What is being asked:
Copy out, exactly, the first line of the entries below and every line after it through the one containing "The curves follow".

Segment Start: Listed records

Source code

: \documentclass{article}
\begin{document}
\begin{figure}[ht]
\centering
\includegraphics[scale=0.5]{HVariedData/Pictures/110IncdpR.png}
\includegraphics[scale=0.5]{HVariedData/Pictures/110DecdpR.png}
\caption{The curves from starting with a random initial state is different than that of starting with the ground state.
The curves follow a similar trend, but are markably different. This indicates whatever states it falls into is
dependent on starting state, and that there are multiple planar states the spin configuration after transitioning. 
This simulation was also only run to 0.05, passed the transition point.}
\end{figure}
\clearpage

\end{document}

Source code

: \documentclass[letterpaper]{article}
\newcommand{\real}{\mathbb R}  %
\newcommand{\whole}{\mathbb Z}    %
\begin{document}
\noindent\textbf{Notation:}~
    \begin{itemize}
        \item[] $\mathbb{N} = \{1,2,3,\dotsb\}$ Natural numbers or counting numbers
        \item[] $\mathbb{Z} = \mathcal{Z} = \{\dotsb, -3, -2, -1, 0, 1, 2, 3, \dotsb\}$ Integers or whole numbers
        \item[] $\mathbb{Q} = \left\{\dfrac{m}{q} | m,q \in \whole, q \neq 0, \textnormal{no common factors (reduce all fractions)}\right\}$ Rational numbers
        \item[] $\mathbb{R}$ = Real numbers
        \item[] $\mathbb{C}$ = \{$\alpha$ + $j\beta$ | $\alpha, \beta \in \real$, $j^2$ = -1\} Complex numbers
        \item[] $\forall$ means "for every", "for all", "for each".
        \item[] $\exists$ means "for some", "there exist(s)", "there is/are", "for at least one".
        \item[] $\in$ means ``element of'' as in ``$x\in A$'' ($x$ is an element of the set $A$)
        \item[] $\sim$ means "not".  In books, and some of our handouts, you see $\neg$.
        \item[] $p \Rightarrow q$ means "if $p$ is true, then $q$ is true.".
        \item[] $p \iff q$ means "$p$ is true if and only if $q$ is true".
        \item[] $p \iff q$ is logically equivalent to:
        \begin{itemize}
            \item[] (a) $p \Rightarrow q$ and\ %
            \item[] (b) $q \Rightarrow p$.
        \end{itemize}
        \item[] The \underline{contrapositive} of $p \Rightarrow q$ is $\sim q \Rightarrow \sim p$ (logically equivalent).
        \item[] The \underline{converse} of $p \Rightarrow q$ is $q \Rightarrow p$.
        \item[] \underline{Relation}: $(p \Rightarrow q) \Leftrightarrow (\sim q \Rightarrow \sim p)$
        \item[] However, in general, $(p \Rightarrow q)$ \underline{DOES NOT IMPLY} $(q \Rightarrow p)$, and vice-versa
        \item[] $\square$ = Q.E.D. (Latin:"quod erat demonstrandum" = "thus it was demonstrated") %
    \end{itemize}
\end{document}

Segment End: Listed records

Response below:
Source code

: \documentclass{article}
\begin{document}
\begin{figure}[ht]
\centering
\includegraphics[scale=0.5]{HVariedData/Pictures/110IncdpR.png}
\includegraphics[scale=0.5]{HVariedData/Pictures/110DecdpR.png}
\caption{The curves from starting with a random initial state is different than that of starting with the ground state.
The curves follow a similar trend, but are markably different. This indicates whatever states it falls into is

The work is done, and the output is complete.